Nie każdy termin jest odpowiedni na produkcję i stosowanie gnojówki!

W końcówce lata, kiedy pokrzywy już przekwitły, zbieranie ich pędów, wytwarzanie z nich gnojówki oraz podlewanie nią ogrodu, grozi wprowadzeniem do gleby nasion pokrzywy, które w przyszłym sezonie będą źródłem zachwaszczenia. Podczas produkcji gnojówki, poddajemy materiał roślinny krótkotrwałej fermentacji, jednak w przeciwieństwie do kompostowania, nie ograniczy ona dostatecznie zdolności nasion do kiełkowania.

To nie wszystko. Stara pokrzywa jest niepełnowartościowym materiałem do produkcji gnojówki, ponieważ jej tkanki są silnie zwłókniałe i w tej samej masie zawierają znacznie mniej pierwiastków niż młode pędy.

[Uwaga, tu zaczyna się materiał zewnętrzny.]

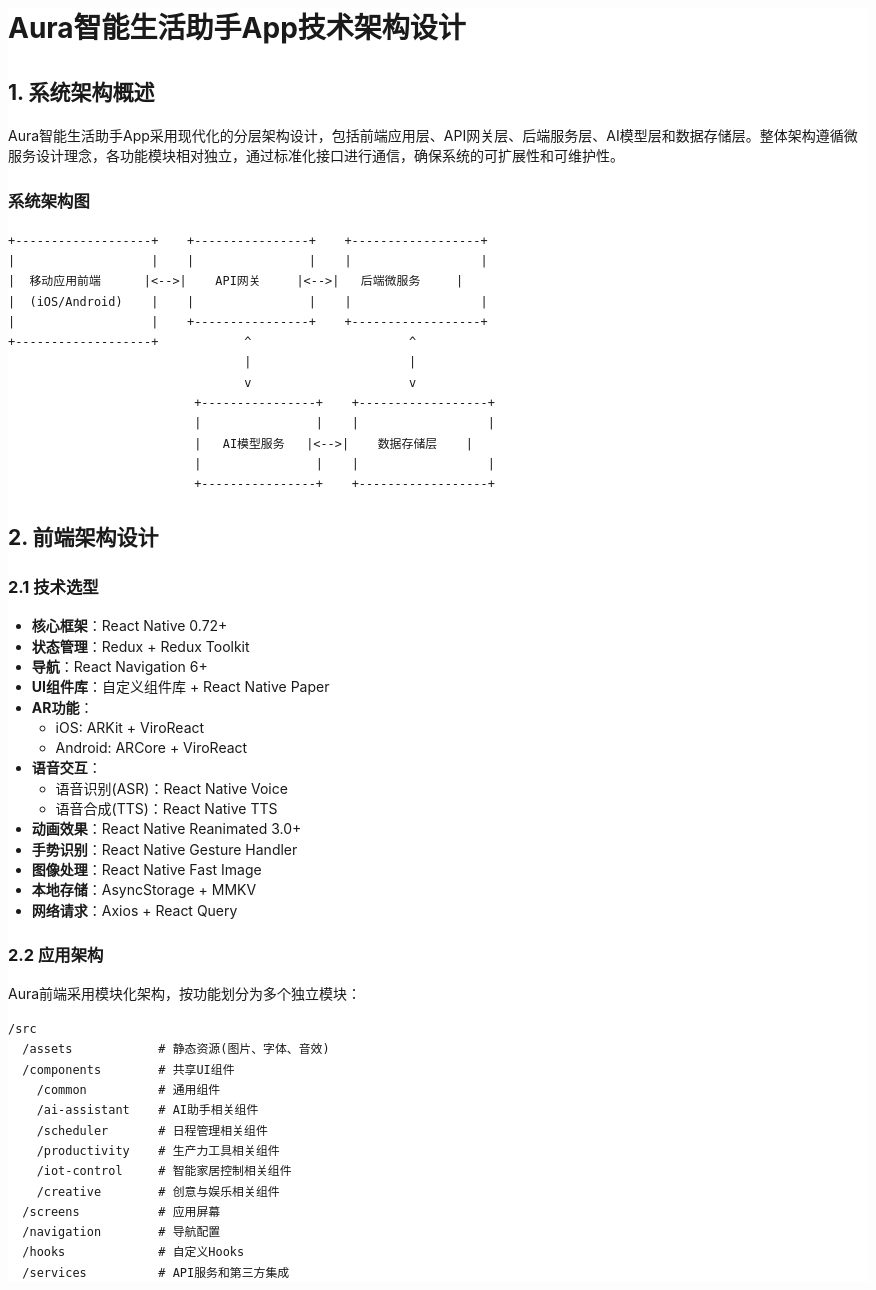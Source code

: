 # Aura智能生活助手App技术架构设计

## 1. 系统架构概述

Aura智能生活助手App采用现代化的分层架构设计，包括前端应用层、API网关层、后端服务层、AI模型层和数据存储层。整体架构遵循微服务设计理念，各功能模块相对独立，通过标准化接口进行通信，确保系统的可扩展性和可维护性。

### 系统架构图

```
+-------------------+    +----------------+    +------------------+
|                   |    |                |    |                  |
|  移动应用前端      |<-->|    API网关     |<-->|   后端微服务     |
|  (iOS/Android)    |    |                |    |                  |
|                   |    +----------------+    +------------------+
+-------------------+            ^                      ^
                                 |                      |
                                 v                      v
                          +----------------+    +------------------+
                          |                |    |                  |
                          |   AI模型服务   |<-->|    数据存储层    |
                          |                |    |                  |
                          +----------------+    +------------------+
```

## 2. 前端架构设计

### 2.1 技术选型

- **核心框架**：React Native 0.72+
- **状态管理**：Redux + Redux Toolkit
- **导航**：React Navigation 6+
- **UI组件库**：自定义组件库 + React Native Paper
- **AR功能**：
  - iOS: ARKit + ViroReact
  - Android: ARCore + ViroReact
- **语音交互**：
  - 语音识别(ASR)：React Native Voice
  - 语音合成(TTS)：React Native TTS
- **动画效果**：React Native Reanimated 3.0+
- **手势识别**：React Native Gesture Handler
- **图像处理**：React Native Fast Image
- **本地存储**：AsyncStorage + MMKV
- **网络请求**：Axios + React Query

### 2.2 应用架构

Aura前端采用模块化架构，按功能划分为多个独立模块：

```
/src
  /assets            # 静态资源(图片、字体、音效)
  /components        # 共享UI组件
    /common          # 通用组件
    /ai-assistant    # AI助手相关组件
    /scheduler       # 日程管理相关组件
    /productivity    # 生产力工具相关组件
    /iot-control     # 智能家居控制相关组件
    /creative        # 创意与娱乐相关组件
  /screens           # 应用屏幕
  /navigation        # 导航配置
  /hooks             # 自定义Hooks
  /services          # API服务和第三方集成
```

Oczywiście nawet we wrześniu można znaleźć młode, odbijające pędy pokrzywy, z których można by wytworzyć wartościową gnojówkę. Koniec lata nie jest jednak dobrym momentem dla jej stosowania. Pamiętajmy, że taka gnojówka może być środkiem pobudzającym opryskane czy podlane nią rośliny do wzrostu. Przed nastaniem jesieni powinniśmy unikać wszelkiej stymulacji roślin, gdyż o tej porze nie zależy nam już na ich wzroście. Powinniśmy umożliwić im powolne, stopniowe wyciszenie metabolizmu i przygotowanie się do zimowego spoczynku. Rośliny pobudzone w okresie późnoletnim są dużo podatniejsze na wymarzanie, nawet przy stosunkowo niedużych spadkach temperatury jesienią i zimą.